On its present report, “Promoting Job-Rich Urbanisation in Zambia,” ZIPAR worked with the International Growth Centre and Just Jobs Network.
The report indicates that the four per cent growth rate for the city populations entails that Zambia must create 1.2 million new jobs in urban areas by 2025.
It is projected that Zambia should create 1.2 million new urban jobs by 2025 and 2.8 million by 2035.
One factor which could account for the increase in the urban population is reduction in the Zambian workers employed in agriculture from 71.4 per cent to 48.9 per cent.
“Zambia is witnessing a shift as the workforce moved out of agriculture into services and industry between 2008 and 2014,” the report partly states.
The report which forms part of ZIPAR’s on-going Flagship Project on “More and Better Jobs” shows that despite the country’s high levels of economic growth, its labour markets are not creating enough jobs that can propel inclusive growth.
Some of the effects from that on the cities are that between 2012 and 2014, purchasing power in the country’s heavily urbanised provinces like Lusaka and the Copperbelt, declined.
In Lusaka, urban workers earned nearly 17 per cent less in 2014 than 2012.
In both Lusaka and the Copperbelt, the number of workers who work without pay in a family business or on a farm was growing faster than the number of paid workers.

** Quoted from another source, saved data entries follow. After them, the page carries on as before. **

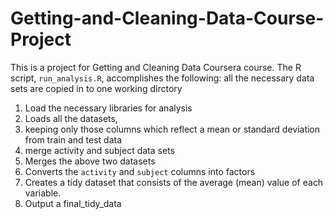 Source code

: # Getting-and-Cleaning-Data-Course-Project

This is a project for Getting and Cleaning Data Coursera course.
The R script, `run_analysis.R`, accomplishes the following: all the necessary data sets are copied in to one working dirctory

1. Load the necessary libraries for analysis
2. Loads all the datasets, 
3. keeping only those columns which reflect a mean or standard deviation from train and test data 
4. merge activity and subject data sets
5. Merges the above two datasets
6. Converts the `activity` and `subject` columns into factors
7. Creates a tidy dataset that consists of the average (mean) value of each
   variable. 
8. Output a final_tidy_data
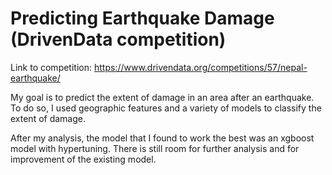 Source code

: # Predicting Earthquake Damage (DrivenData competition)

Link to competition: https://www.drivendata.org/competitions/57/nepal-earthquake/

My goal is to predict the extent of damage in an area after an earthquake. To do so, 
I used geographic features and a variety of models to classify the extent of damage. 

After my analysis, the model that I found to work the best was an xgboost model 
with hypertuning. There is still room for further analysis and for improvement 
of the existing model. 
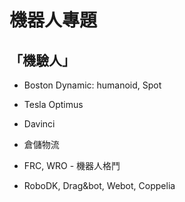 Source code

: # 機器人專題

## 「機驗人」

* Boston Dynamic: humanoid, Spot
* Tesla Optimus
* Davinci
* 倉儲物流
* FRC, WRO - 機器人格鬥

* RoboDK, Drag&bot, Webot, Coppelia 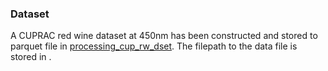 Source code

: ### Dataset

A CUPRAC red wine dataset at 450nm has been constructed and stored to parquet file in [processing_cup_rw_dset](./processing_cup_rw_dset.ipynb). The filepath to the data file is stored in  .

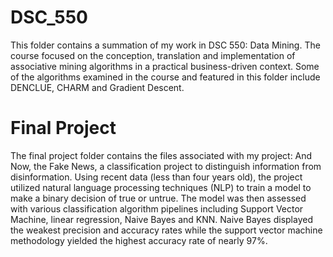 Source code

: # DSC_550

This folder contains a summation of my work in DSC 550: Data Mining. The course focused on the conception, translation and implementation of associative mining algorithms in a practical business-driven context. Some of the  algorithms examined in the course and featured in this folder include DENCLUE, CHARM and Gradient Descent. 

# Final Project

The final project folder contains the files associated with my project: And Now, the Fake News, a classification project to distinguish information from disinformation. Using recent data (less than four years old), the project utilized natural language processing techniques (NLP) to train a model to make a binary decision of true or untrue. The model was then assessed with various classification algorithm pipelines including Support Vector Machine, linear regression, Naive Bayes and KNN. Naive Bayes displayed the weakest precision and accuracy rates while the support vector machine methodology yielded the highest accuracy rate of nearly 97%.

Most growth recorded in urban employment was in low productivity informal services. This is an early warning that productivity may not be rising fast enough to sustain continued job growth in the long run.
While the situation is likely to worsen with the current economic slowdown, there are some positive trends which could offset the declining rate of urban employment.
For example, the construction sector employed 128 per cent more workers in 2014 than in 2008.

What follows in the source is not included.